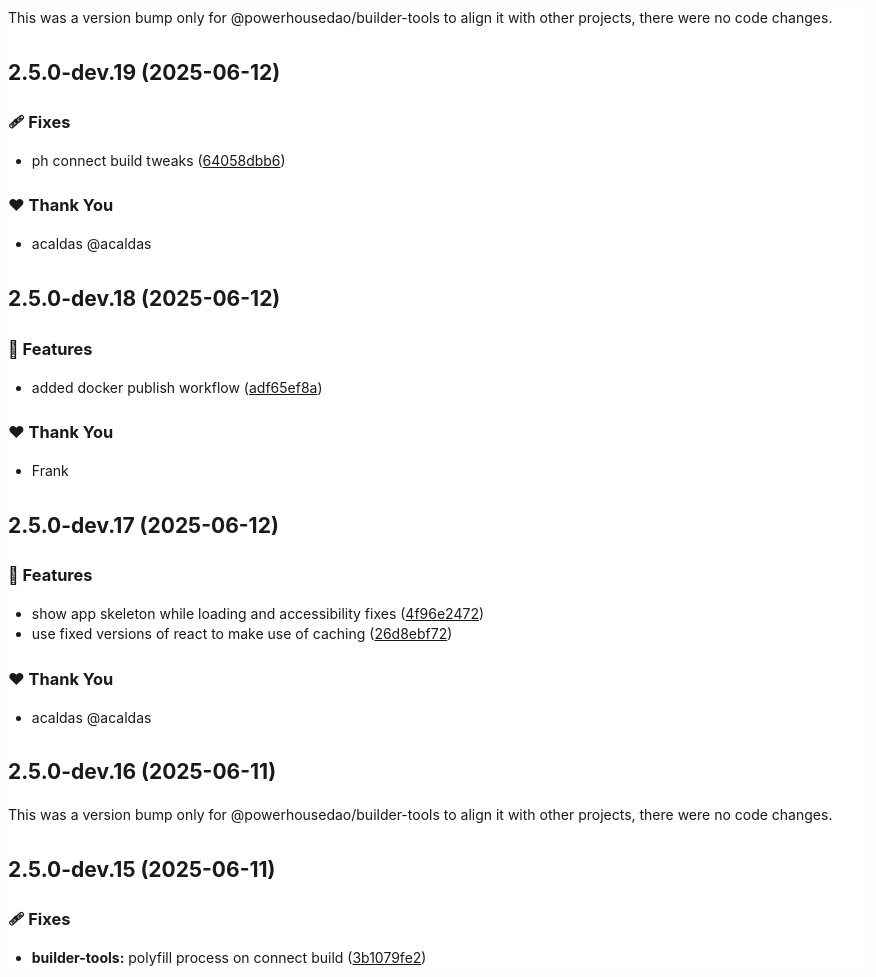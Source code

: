 This was a version bump only for @powerhousedao/builder-tools to align it with other projects, there were no code changes.

## 2.5.0-dev.19 (2025-06-12)

### 🩹 Fixes

- ph connect build tweaks ([64058dbb6](https://github.com/powerhouse-inc/powerhouse/commit/64058dbb6))

### ❤️ Thank You

- acaldas @acaldas

## 2.5.0-dev.18 (2025-06-12)

### 🚀 Features

- added docker publish workflow ([adf65ef8a](https://github.com/powerhouse-inc/powerhouse/commit/adf65ef8a))

### ❤️ Thank You

- Frank

## 2.5.0-dev.17 (2025-06-12)

### 🚀 Features

- show app skeleton while loading and accessibility fixes ([4f96e2472](https://github.com/powerhouse-inc/powerhouse/commit/4f96e2472))
- use fixed versions of react to make use of caching ([26d8ebf72](https://github.com/powerhouse-inc/powerhouse/commit/26d8ebf72))

### ❤️ Thank You

- acaldas @acaldas

## 2.5.0-dev.16 (2025-06-11)

This was a version bump only for @powerhousedao/builder-tools to align it with other projects, there were no code changes.

## 2.5.0-dev.15 (2025-06-11)

### 🩹 Fixes

- **builder-tools:** polyfill process on connect build ([3b1079fe2](https://github.com/powerhouse-inc/powerhouse/commit/3b1079fe2))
____
**Exercise prompt:** For every line above that includes the string "align", copy the line.

**Task result:**
: This was a version bump only for @powerhousedao/builder-tools to align it with other projects, there were no code changes.
This was a version bump only for @powerhousedao/builder-tools to align it with other projects, there were no code changes.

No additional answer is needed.